DATELINE: 22 MAY 2019, NEW YORK CITY / FILE

SHOTLIST:

FILE – RECENT, NEW YORK CITY

1. Wide shot, exterior United Nations headquarters

22 MAY 2019, NEW YORK CITY

2. Wide shot, General Assembly
3. Wide shot, the Prime Minister of the Republic of Mauritius, Pravind Kumar Juqnauth, at the podium
4. SOUNDBITE (English) Pravind Kumar Juqnauth, Prime Minister, Republic of Mauritius:
“The decolonization of Mauritius has not yet been completed and will not be completed until Mauritius is able to exercise sovereignty over the Chagos Archipelago, which the International Court of Justice found - with no dissenting voice - to be an integral part of the territory of Mauritius.”
5. Wide shot, Juqnauth at the podium
6. SOUNDBITE (English) Pravind Kumar Juqnauth, Prime Minister, Republic of Mauritius:
“Mauritius is extremely disappointed with the stance taken by the UK. So is Her Majesty s Leader of the Opposition in the UK, who has made clear his respect and support for the Court’s conclusions. We are all the more disappointed to see that all the arguments - both jurisdictional and on the merits - that the Court has flatly rejected are being repeated here, more aggressively than ever before. It feels like we are back in 1965.”
7. Wide shot, UK Ambassador Karen Pierce walks up to podium
9. SOUNDBITE (English) Karen Pierce, Permanent Representative of the United Kingdom to the United Nations:
“The United Kingdom is not in doubt about our sovereignty over the British Indian Ocean Territory. It has been under continuous British sovereignty since 1814. Contrary to what has been said today, it has never been part of the Republic of Mauritius. In 1965, the Mauritian Council of Ministers freely entered into an agreement to detach the British Indian Ocean Territory in return for a range benefits including fishing rights and natural and marine resources. The agreement also included a commitment by the United Kingdom to cede the Territory – I use the word “cede” here deliberately, not “give back” – to cede the territory when it is no longer needed for defence purposes.”
10. Med shot, GA President
11. SOUNDBITE (English) Karen Pierce, Permanent Representative of the United Kingdom to the United Nations:
“I need to take a moment to reject unconditionally the allegations that the United Kingdom was engaged in crimes against humanity. This is a very serious allegation Madam President; it’s not to be used lightly. It is a gross mischaracterisation of the United Kingdom’s position and once again, I rejected without qualification and I hope it won’t be repeated.”
12. Various shots, voting boards
13. Wide shot, audience
14. Wide shot, Pierce at the stakeout podium
15. SOUNDBITE (English) Karen Pierce, Permanent Representative of the United Kingdom to the United Nations:
“The joint UK-US defence facility on the British Indian Ocean Territory helps keep people in Britain and around the world safe from terrorism, organized crime, and piracy. As the US government has made clear, the status of British Indian Ocean Territory as a UK territory is ‘essential’ to the value of the joint facility and our shared interest, an arrangement that cannot be replicated.”
16. Wide shot, Pierce walks away

STORYLINE:

The General Assembly today (22 May) adopted a resolution demanding an end to British control of the Chagos Archipelago and for the disputed islands to be handed back to Mauritius. The Prime Minister of Mauritus, Pravind Kumar Juqnauth, said, “the decolonization of Mauritius has not yet been completed and will not be completed until Mauritius is able to exercise sovereignty over the Chagos Archipelago,” which the International Court of Justice (ICJ) found to be “an integral part of the territory of Mauritius.”
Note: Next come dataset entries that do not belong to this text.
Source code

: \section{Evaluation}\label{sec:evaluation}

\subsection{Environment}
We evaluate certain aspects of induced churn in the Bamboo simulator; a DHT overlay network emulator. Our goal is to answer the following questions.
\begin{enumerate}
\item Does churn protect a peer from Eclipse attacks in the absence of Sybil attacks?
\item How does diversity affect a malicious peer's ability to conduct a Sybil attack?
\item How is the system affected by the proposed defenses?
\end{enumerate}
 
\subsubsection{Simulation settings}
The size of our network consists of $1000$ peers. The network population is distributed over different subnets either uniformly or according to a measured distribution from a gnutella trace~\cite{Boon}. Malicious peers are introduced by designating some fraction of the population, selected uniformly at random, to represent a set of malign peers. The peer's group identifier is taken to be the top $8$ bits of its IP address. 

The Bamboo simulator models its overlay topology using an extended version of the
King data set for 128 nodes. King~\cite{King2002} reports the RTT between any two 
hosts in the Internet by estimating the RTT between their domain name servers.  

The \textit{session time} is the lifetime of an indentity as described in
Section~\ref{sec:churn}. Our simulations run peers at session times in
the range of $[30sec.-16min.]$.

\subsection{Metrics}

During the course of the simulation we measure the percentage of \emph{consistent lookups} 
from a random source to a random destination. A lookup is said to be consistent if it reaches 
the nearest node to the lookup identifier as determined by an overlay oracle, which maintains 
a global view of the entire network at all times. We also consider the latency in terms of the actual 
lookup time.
Juqnauth said Mauritius was “extremely disappointed with the stance taken by the UK” which rejected the ICJ’s advisory opinion in the matter.
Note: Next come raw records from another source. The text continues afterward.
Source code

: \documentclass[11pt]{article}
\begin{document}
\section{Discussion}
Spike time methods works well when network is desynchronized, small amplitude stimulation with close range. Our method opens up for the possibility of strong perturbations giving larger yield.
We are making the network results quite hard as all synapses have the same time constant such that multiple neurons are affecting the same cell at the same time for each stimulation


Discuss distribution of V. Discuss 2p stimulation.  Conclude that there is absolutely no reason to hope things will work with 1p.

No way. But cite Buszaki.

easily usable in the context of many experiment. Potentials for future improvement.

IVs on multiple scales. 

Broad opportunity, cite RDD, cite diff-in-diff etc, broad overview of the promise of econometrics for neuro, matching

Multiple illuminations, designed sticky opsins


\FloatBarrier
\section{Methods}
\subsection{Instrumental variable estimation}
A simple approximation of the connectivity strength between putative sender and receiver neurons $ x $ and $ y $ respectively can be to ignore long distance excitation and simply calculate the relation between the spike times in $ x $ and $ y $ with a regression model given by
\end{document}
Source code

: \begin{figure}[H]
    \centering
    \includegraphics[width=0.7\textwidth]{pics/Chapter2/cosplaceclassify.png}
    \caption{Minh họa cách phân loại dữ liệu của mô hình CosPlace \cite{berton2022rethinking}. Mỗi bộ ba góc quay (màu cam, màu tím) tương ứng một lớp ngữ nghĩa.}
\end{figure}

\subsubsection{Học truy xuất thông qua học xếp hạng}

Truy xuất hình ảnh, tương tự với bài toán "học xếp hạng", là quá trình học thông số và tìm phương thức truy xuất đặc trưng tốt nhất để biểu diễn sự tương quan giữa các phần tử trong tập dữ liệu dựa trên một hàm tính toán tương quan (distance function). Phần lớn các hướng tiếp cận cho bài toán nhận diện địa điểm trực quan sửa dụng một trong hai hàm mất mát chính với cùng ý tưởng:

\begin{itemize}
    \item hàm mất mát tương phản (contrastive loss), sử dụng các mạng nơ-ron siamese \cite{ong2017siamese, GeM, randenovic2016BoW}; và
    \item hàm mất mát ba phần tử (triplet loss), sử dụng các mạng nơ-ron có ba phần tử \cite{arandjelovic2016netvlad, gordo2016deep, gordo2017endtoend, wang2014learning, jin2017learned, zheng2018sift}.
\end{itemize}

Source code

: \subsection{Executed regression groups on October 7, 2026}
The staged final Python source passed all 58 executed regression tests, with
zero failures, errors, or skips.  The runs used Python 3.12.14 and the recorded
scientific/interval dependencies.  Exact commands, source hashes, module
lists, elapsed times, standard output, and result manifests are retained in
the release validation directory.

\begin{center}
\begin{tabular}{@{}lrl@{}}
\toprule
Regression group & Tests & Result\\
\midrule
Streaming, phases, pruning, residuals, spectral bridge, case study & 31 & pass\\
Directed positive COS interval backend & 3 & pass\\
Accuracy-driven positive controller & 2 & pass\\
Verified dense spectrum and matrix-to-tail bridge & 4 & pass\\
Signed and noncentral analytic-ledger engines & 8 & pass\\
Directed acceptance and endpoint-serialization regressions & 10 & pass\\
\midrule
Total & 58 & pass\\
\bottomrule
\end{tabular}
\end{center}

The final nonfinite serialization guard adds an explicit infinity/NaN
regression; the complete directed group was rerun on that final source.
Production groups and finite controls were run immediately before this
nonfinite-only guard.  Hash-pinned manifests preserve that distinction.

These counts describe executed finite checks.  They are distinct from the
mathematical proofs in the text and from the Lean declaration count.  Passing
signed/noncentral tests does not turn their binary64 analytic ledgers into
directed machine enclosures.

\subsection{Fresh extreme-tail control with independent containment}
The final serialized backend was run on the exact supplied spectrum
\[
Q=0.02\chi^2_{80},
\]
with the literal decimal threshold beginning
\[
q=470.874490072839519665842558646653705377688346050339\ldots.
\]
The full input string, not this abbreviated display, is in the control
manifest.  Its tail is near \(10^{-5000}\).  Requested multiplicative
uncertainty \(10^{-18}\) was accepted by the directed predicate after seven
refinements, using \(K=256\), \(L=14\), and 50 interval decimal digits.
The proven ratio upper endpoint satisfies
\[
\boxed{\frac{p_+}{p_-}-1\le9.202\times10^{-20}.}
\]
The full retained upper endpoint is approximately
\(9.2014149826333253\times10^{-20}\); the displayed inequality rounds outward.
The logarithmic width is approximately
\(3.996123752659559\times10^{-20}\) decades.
He said, “we are all the more disappointed to see that all the arguments - both jurisdictional and on the merits - that the Court has flatly rejected are being repeated here, more aggressively than ever before. It feels like we are back in 1965.”

In her address to the General Assembly, British Ambassador Karen Pierce said “the United Kingdom is not in doubt about our sovereignty over the British Indian Ocean Territory. It has been under continuous British sovereignty since 1814. Contrary to what has been said today, it has never been part of the Republic of Mauritius. In 1965, the Mauritian Council of Ministers freely entered into an agreement to detach the British Indian Ocean Territory in return for a range benefits including fishing rights and natural and marine resources.”

She said, the agreement “included a commitment by the United Kingdom to cede the Territory – I use the word “cede” here deliberately, not “give back” – to cede the territory when it is no longer needed for defence purposes.”

Mauritius had argued it was forced to give up the islands in 1965 in exchange for independence.

Pierce rejected the allegations “that the United Kingdom was engaged in crimes against humanity,” when if forcibly ejected the whole population of the archipelago.

She said this was “a gross mischaracterisation of the United Kingdom’s position.”

The United Kingdom has argued it would hand the islands to Mauritius when they are no longer needed for defence purposes. One of the largest islands, Diego Garcia, is currently home to a joint military base with the United States and it is leased until 2036.

Speaking to reporters after the vote, Pierce said “the joint UK-US defence facility on the British Indian Ocean Territory helps keep people in Britain and around the world safe from terrorism, organized crime, and piracy.”

She said, “as the US government has made clear, the status of British Indian Ocean Territory as a UK territory is ‘essential’ to the value of the joint facility and our shared interest, an arrangement that cannot be replicated.”

116 states voted in favour of the resolution, while six voted against, and fifty six abstained.